## Exercise details
Please copy the last part of the entries exactly: the line that has "- Since the" and every line up to and including the end, nothing more.
■ ■ ■ ■ ■
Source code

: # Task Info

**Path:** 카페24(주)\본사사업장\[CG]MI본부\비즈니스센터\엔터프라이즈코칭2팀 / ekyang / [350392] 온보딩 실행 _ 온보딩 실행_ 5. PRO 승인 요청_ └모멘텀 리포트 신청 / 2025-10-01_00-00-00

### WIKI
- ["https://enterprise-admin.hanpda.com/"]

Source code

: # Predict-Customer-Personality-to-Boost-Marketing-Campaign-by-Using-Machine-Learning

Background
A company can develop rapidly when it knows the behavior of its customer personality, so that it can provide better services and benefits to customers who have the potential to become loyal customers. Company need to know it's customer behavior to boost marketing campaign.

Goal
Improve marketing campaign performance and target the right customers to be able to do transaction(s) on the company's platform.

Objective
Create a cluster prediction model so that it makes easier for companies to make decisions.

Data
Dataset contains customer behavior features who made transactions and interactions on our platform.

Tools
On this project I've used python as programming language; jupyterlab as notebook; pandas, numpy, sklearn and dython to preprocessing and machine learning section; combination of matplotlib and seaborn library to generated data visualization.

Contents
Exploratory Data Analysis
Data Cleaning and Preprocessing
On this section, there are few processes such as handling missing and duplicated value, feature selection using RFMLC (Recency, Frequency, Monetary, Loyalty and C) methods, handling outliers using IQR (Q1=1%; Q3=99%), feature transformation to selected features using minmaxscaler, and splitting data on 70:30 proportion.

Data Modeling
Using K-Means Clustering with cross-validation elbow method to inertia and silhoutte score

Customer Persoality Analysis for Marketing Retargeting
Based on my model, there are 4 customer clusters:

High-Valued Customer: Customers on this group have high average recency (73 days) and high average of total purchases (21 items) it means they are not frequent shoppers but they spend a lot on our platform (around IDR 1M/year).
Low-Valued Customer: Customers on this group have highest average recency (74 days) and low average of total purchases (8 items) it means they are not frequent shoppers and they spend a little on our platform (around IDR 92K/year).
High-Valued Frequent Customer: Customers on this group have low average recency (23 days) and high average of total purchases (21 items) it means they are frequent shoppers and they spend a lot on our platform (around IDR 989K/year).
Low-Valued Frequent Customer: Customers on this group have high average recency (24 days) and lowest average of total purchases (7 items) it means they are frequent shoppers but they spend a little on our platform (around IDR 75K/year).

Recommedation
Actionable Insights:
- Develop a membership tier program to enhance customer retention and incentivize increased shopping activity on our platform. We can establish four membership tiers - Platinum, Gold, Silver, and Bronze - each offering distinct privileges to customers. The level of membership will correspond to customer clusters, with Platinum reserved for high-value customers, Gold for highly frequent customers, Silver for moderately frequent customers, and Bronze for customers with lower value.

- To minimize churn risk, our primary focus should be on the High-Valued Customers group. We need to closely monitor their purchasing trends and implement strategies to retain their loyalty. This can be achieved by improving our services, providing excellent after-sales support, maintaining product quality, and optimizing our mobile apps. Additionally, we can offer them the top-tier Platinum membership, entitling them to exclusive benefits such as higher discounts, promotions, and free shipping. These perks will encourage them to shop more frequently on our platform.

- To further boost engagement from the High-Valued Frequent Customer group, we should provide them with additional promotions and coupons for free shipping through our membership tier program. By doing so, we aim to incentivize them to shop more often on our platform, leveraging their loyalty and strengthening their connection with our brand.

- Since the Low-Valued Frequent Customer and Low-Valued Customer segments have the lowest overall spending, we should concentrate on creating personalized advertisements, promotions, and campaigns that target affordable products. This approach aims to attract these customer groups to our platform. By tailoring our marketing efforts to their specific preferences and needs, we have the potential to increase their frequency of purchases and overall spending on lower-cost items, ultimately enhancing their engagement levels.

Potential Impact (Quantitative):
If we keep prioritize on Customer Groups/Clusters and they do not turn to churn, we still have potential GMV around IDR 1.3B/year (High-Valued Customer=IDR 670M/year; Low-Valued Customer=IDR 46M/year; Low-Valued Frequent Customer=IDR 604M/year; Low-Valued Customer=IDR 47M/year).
■ ■ ■ ■ ■
## Worked solution
- Since the Low-Valued Frequent Customer and Low-Valued Customer segments have the lowest overall spending, we should concentrate on creating personalized advertisements, promotions, and campaigns that target affordable products. This approach aims to attract these customer groups to our platform. By tailoring our marketing efforts to their specific preferences and needs, we have the potential to increase their frequency of purchases and overall spending on lower-cost items, ultimately enhancing their engagement levels.

Potential Impact (Quantitative):
If we keep prioritize on Customer Groups/Clusters and they do not turn to churn, we still have potential GMV around IDR 1.3B/year (High-Valued Customer=IDR 670M/year; Low-Valued Customer=IDR 46M/year; Low-Valued Frequent Customer=IDR 604M/year; Low-Valued Customer=IDR 47M/year).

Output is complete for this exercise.